Are you interested in diversifying your portfolio? Maybe you're not even sure what that means. Creating a diversified portfolio generally entails putting your money into multiple types of investments, such as stocks, bonds and other kinds of assets. It may be the key to unlocking long-term investment growth — and it could also help you manage risk, as you wouldn't be putting all of your money into one place.
While there's no portfolio diversification formula that will work for everyone, certain fundamental principles could help you reach your financial goals. Learn more about how you could strategically diversify your portfolio — and manage market fluctuations.
Finding the Right Balance
If you put all of your eggs in one basket, what happens if the basket drops? That's really the heart of portfolio diversification — spreading your money out among a number of different asset classes to help manage risk. A diversified portfolio could contain multiple asset classes, which are groupings of similar types of investments. The largest asset classes are stocks, bonds and "cash," such as money market funds and bank certificates of deposit (CDs). There are also other types of assets, like real estate and commodities (such as gold and silver), that fall into a broad classification called "alternative investments."
So, what is the optimal proportion of each asset class? Well, that could vary depending on different factors, such as your age, risk tolerance, the size of your portfolio and any anticipated inheritance. Remember, there's no formula that works for everyone, but arming yourself with information could help you find — and keep — the right balance.

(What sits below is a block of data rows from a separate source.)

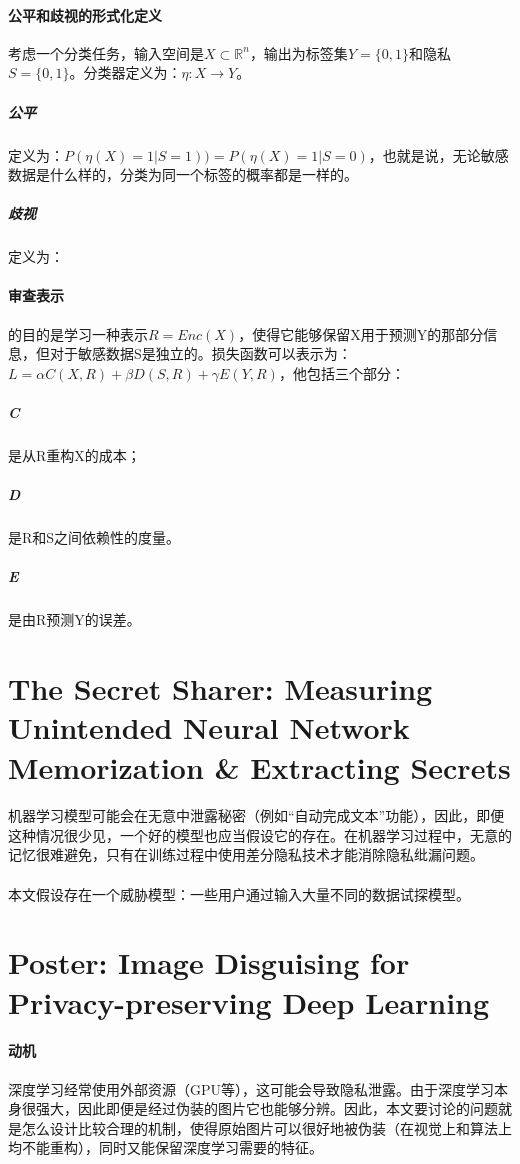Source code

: \documentclass[12pt,a4paper]{article}
\begin{document}
\paragraph{公平和歧视的形式化定义} 考虑一个分类任务，输入空间是$X \subset \mathbb{R}^n$，输出为标签集$Y = \{0,1\}$和隐私$S=\{0,1\}$。分类器定义为：$\eta : X \rightarrow Y$。
	\subparagraph{公平} 定义为：$P(\eta(X)=1|S=1))=P(\eta(X)=1|S=0)$，也就是说，无论敏感数据是什么样的，分类为同一个标签的概率都是一样的。
	\subparagraph{歧视}定义为：
\paragraph{审查表示} 的目的是学习一种表示$R=Enc(X)$，使得它能够保留X用于预测Y的那部分信息，但对于敏感数据S是独立的。损失函数可以表示为：$L=\alpha C(X,R) + \beta D(S,R) + \gamma E(Y,R)$，他包括三个部分：
	\subparagraph{C} 是从R重构X的成本；
	\subparagraph{D} 是R和S之间依赖性的度量。
	\subparagraph{E} 是由R预测Y的误差。

\newpage
\section{The Secret Sharer: Measuring Unintended Neural Network Memorization \& Extracting Secrets\cite{secretsharer}}
\paragraph{} 机器学习模型可能会在无意中泄露秘密（例如“自动完成文本”功能），因此，即便这种情况很少见，一个好的模型也应当假设它的存在。在机器学习过程中，无意的记忆很难避免，只有在训练过程中使用差分隐私技术才能消除隐私纰漏问题。
\paragraph{} 本文假设存在一个威胁模型：一些用户通过输入大量不同的数据试探模型。

\newpage
\section{Poster: Image Disguising for Privacy-preserving Deep Learning\cite{imagedisguising}}

\paragraph{动机} 深度学习经常使用外部资源（GPU等），这可能会导致隐私泄露。由于深度学习本身很强大，因此即便是经过伪装的图片它也能够分辨。因此，本文要讨论的问题就是怎么设计比较合理的机制，使得原始图片可以很好地被伪装（在视觉上和算法上均不能重构），同时又能保留深度学习需要的特征。
\end{document}
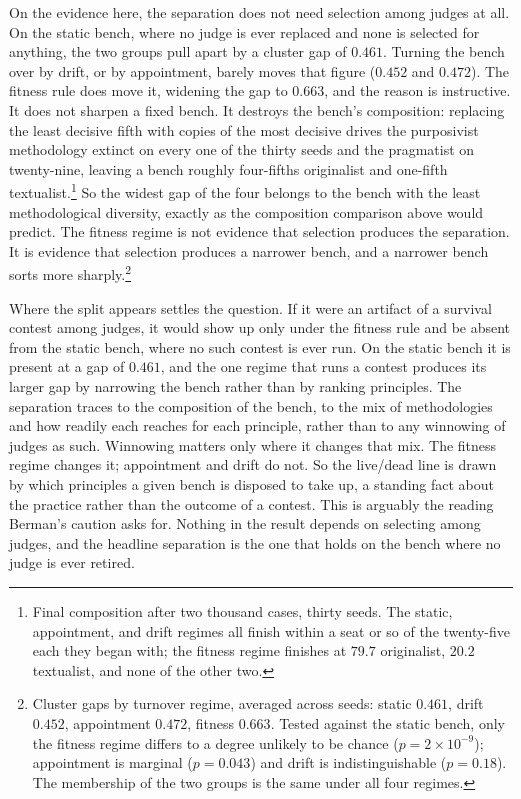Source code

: On the evidence here, the separation does not need selection among judges at
all. On the static bench, where no judge is ever replaced and none is selected
for anything, the two groups pull apart by a cluster gap of $0.461$. Turning the bench over by drift, or by appointment, barely moves that figure
($0.452$ and $0.472$). The fitness rule does move it, widening the gap to
$0.663$, and the reason is instructive. It does not sharpen a fixed bench. It
destroys the bench's composition: replacing the least decisive fifth with
copies of the most decisive drives the purposivist methodology extinct on
every one of the thirty seeds and the pragmatist on twenty-nine, leaving a
bench roughly four-fifths originalist and one-fifth textualist.\footnote{Final
composition after two thousand cases, thirty seeds. The static, appointment,
and drift regimes all finish within a seat or so of the twenty-five each they
began with; the fitness regime finishes at $79.7$ originalist, $20.2$
textualist, and none of the other two.} So the widest gap of the four belongs
to the bench with the least methodological diversity, exactly as the
composition comparison above would predict. The fitness regime is not evidence that
selection produces the separation. It is evidence that selection produces a
narrower bench, and a narrower bench sorts more sharply.\footnote{Cluster gaps by turnover regime, averaged across seeds: static $0.461$, drift
$0.452$, appointment $0.472$, fitness $0.663$. Tested against the static
bench, only the fitness regime differs to a degree unlikely to be chance ($p =
2\times10^{-9}$); appointment is marginal ($p = 0.043$) and drift is
indistinguishable ($p = 0.18$). The membership of the two groups is the same
under all four regimes.}

Where the split appears settles the question. If it were an artifact of a
survival contest among judges, it would show up only under the fitness rule
and be absent from the static bench, where no such contest is ever run. On the
static bench it is present at a gap of $0.461$, and the one regime
that runs a contest produces its larger gap by narrowing the bench rather than
by ranking principles. The separation traces to the composition of the bench, to the mix of
methodologies and how readily each reaches for each principle, rather than to
any winnowing of judges as such. Winnowing matters only where it changes that
mix. The fitness regime changes it; appointment and drift do not. So
the live/dead line is drawn by which principles a given bench is disposed to
take up, a standing fact about the practice rather than the outcome of a
contest. This is arguably the reading Berman's caution asks for. Nothing in the result depends on selecting among
judges, and the headline separation is the one that holds on the bench where
no judge is ever retired.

Stocks historically perform better than other asset classes, but they're also volatile. The longer your time horizon, the greater your chances of seeing your portfolio progressively increase — and rebound after any periods of decline. Therefore, stocks could make sense as a larger part of a younger person's portfolio. Someone with a large portfolio might also consider having a higher allocation to stocks — as their ability to afford retirement or leave an inheritance might not be compromised by a dip in the stock market.
If you have a low tolerance for risk — that is, if periods of market volatility make you nervous — you could consider making stocks a smaller part of your portfolio and bonds and cash a larger part of your portfolio. This could help satisfy your need for relative stability, as your overall diversified portfolio might not fall as much in a period of market decline. However, note that diversification neither assures a profit not guarantees against a loss in a declining market.
Some other important things you could keep in mind? Consider diversifying within asset classes. Within the stock asset class, for example, this could mean having growth stocks, high-dividend-paying stocks and international stocks, among others. And within the bond asset class, you could diversify by a bond's credit quality, length to maturity and tax status — as some bonds are exempt from income tax. Diversification could also be an important consideration for those with company stock options, as investing too much in one stock could lead to an unbalanced portfolio. Periodically giving your portfolio a checkup could help you decide if you need to rebalance your assets.
Portfolio diversification could be a part of your investment strategy. So, consider speaking with a registered representative. A financial professional can conduct a financial needs analysis, which is an assessment of your current financial state, and help you develop a plan to reach your financial goals.
Making Sense of Funds
Perhaps the simplest way to build a diversified portfolio is with mutual funds. Shares of mutual funds — and their newer cousins, exchange-traded funds (ETFs) — represent a piece of a large managed portfolio. Some are very broadly diversified. For example, "balanced" funds hold both stocks and bonds. Others are broadly diversified within a large category of stocks, such as blue chip stocks, or bonds, such as highly rated corporate bonds.
Other funds have very narrow investment parameters, such as a specific industry sector or geographic region. Some funds pursue an "active" strategy, which means a portfolio manager is actively purchasing and selling individual securities within the fund portfolio in search of the best opportunities. In contrast, a "passive" fund is designed to track a specific market index.
You could also consider investing in a professionally managed portfolio that has a different legal underpinning than a mutual fund or ETF. All you would have to do is decide which managed portfolio is right for you at any particular life stage. Note that past performance is no indication of future results.
Market fluctuations are inevitable. An appropriately diversified portfolio (and a cool head) are your best protection. Diversifying your portfolio doesn't have to feel like a balancing act. Armed with the right information, you could be one step closer to reaching your financial goals and minimizing your investment risk for a more secure — and potentially more prosperous — tomorrow.